# TASK INSTRUCTIONS
Exactly as shown below, retype every line of the data.

# RECORDED DATA

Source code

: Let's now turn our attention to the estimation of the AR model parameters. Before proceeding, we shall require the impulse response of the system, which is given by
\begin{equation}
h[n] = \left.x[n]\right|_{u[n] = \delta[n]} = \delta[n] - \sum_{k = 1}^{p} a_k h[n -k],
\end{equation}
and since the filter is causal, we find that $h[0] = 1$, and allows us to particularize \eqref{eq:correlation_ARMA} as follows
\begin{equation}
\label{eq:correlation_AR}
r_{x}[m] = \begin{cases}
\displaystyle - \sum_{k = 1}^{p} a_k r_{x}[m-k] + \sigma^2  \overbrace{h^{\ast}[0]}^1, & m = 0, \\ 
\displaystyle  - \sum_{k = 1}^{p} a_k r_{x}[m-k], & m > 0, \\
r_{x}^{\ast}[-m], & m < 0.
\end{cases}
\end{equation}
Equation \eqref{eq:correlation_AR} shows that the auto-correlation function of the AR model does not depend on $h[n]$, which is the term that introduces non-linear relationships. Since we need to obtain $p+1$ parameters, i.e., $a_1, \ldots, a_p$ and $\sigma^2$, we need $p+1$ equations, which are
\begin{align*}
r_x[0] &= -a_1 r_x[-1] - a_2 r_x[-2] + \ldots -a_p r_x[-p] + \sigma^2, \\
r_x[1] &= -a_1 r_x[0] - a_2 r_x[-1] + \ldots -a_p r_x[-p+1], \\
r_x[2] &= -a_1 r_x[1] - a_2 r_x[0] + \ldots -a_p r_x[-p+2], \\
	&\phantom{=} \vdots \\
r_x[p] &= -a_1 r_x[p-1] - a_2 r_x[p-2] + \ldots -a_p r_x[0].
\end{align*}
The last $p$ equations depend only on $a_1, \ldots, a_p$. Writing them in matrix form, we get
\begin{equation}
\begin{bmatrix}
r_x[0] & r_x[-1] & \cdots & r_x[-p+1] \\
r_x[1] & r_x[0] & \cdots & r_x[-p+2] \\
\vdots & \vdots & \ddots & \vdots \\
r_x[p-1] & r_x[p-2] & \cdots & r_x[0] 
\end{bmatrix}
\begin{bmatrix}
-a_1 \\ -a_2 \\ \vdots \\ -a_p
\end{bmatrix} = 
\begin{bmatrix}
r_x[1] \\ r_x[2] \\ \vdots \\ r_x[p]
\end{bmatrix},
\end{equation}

# WRITTEN ANSWER
Source code

: Let's now turn our attention to the estimation of the AR model parameters. Before proceeding, we shall require the impulse response of the system, which is given by
\begin{equation}
h[n] = \left.x[n]\right|_{u[n] = \delta[n]} = \delta[n] - \sum_{k = 1}^{p} a_k h[n -k],
\end{equation}
and since the filter is causal, we find that $h[0] = 1$, and allows us to particularize \eqref{eq:correlation_ARMA} as follows
\begin{equation}
\label{eq:correlation_AR}
r_{x}[m] = \begin{cases}
\displaystyle - \sum_{k = 1}^{p} a_k r_{x}[m-k] + \sigma^2  \overbrace{h^{\ast}[0]}^1, & m = 0, \\ 
\displaystyle  - \sum_{k = 1}^{p} a_k r_{x}[m-k], & m > 0, \\
r_{x}^{\ast}[-m], & m < 0.
\end{cases}
\end{equation}
Equation \eqref{eq:correlation_AR} shows that the auto-correlation function of the AR model does not depend on $h[n]$, which is the term that introduces non-linear relationships. Since we need to obtain $p+1$ parameters, i.e., $a_1, \ldots, a_p$ and $\sigma^2$, we need $p+1$ equations, which are
\begin{align*}
r_x[0] &= -a_1 r_x[-1] - a_2 r_x[-2] + \ldots -a_p r_x[-p] + \sigma^2, \\
r_x[1] &= -a_1 r_x[0] - a_2 r_x[-1] + \ldots -a_p r_x[-p+1], \\
r_x[2] &= -a_1 r_x[1] - a_2 r_x[0] + \ldots -a_p r_x[-p+2], \\
	&\phantom{=} \vdots \\
r_x[p] &= -a_1 r_x[p-1] - a_2 r_x[p-2] + \ldots -a_p r_x[0].
\end{align*}
The last $p$ equations depend only on $a_1, \ldots, a_p$. Writing them in matrix form, we get
\begin{equation}
\begin{bmatrix}
r_x[0] & r_x[-1] & \cdots & r_x[-p+1] \\
r_x[1] & r_x[0] & \cdots & r_x[-p+2] \\
\vdots & \vdots & \ddots & \vdots \\
r_x[p-1] & r_x[p-2] & \cdots & r_x[0] 
\end{bmatrix}
\begin{bmatrix}
-a_1 \\ -a_2 \\ \vdots \\ -a_p
\end{bmatrix} = 
\begin{bmatrix}
r_x[1] \\ r_x[2] \\ \vdots \\ r_x[p]
\end{bmatrix},
\end{equation}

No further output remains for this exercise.